• _Instructions to follow_: Given the records below, transcribe each of them exactly.

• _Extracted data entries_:

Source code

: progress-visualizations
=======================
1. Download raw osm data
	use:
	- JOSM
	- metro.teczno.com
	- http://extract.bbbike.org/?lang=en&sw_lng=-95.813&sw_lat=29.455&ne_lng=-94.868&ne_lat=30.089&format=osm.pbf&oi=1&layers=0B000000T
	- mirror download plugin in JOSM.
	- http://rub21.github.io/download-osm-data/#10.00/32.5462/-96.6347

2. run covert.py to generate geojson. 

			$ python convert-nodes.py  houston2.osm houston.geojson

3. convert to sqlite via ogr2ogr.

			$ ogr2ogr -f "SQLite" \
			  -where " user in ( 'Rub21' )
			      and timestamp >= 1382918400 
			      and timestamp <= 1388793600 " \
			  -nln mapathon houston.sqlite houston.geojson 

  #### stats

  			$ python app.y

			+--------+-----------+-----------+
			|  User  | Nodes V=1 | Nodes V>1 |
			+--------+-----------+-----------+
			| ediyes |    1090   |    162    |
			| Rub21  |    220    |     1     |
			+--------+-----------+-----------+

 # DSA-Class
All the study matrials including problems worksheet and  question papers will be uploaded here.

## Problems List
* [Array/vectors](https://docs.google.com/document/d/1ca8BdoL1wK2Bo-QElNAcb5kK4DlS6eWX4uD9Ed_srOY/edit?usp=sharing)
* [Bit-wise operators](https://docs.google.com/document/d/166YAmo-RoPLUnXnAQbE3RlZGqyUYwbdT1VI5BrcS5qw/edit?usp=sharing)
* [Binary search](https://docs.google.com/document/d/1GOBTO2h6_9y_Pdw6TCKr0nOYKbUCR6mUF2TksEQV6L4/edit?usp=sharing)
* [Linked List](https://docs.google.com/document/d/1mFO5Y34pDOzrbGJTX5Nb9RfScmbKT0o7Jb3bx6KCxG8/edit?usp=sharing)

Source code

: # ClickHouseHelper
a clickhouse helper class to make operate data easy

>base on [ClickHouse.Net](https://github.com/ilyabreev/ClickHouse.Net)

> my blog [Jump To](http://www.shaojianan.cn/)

• _Answer space_:
Source code

: progress-visualizations
=======================
1. Download raw osm data
	use:
	- JOSM
	- metro.teczno.com
	- http://extract.bbbike.org/?lang=en&sw_lng=-95.813&sw_lat=29.455&ne_lng=-94.868&ne_lat=30.089&format=osm.pbf&oi=1&layers=0B000000T
	- mirror download plugin in JOSM.
	- http://rub21.github.io/download-osm-data/#10.00/32.5462/-96.6347

2. run covert.py to generate geojson. 

			$ python convert-nodes.py  houston2.osm houston.geojson

3. convert to sqlite via ogr2ogr.

			$ ogr2ogr -f "SQLite" \
			  -where " user in ( 'Rub21' )
			      and timestamp >= 1382918400 
			      and timestamp <= 1388793600 " \
			  -nln mapathon houston.sqlite houston.geojson 

  #### stats

  			$ python app.y

			+--------+-----------+-----------+
			|  User  | Nodes V=1 | Nodes V>1 |
			+--------+-----------+-----------+
			| ediyes |    1090   |    162    |
			| Rub21  |    220    |     1     |
			+--------+-----------+-----------+

 # DSA-Class
All the study matrials including problems worksheet and  question papers will be uploaded here.

## Problems List
* [Array/vectors](https://docs.google.com/document/d/1ca8BdoL1wK2Bo-QElNAcb5kK4DlS6eWX4uD9Ed_srOY/edit?usp=sharing)
* [Bit-wise operators](https://docs.google.com/document/d/166YAmo-RoPLUnXnAQbE3RlZGqyUYwbdT1VI5BrcS5qw/edit?usp=sharing)
* [Binary search](https://docs.google.com/document/d/1GOBTO2h6_9y_Pdw6TCKr0nOYKbUCR6mUF2TksEQV6L4/edit?usp=sharing)
* [Linked List](https://docs.google.com/document/d/1mFO5Y34pDOzrbGJTX5Nb9RfScmbKT0o7Jb3bx6KCxG8/edit?usp=sharing)

Source code

: # ClickHouseHelper
a clickhouse helper class to make operate data easy

>base on [ClickHouse.Net](https://github.com/ilyabreev/ClickHouse.Net)

> my blog [Jump To](http://www.shaojianan.cn/)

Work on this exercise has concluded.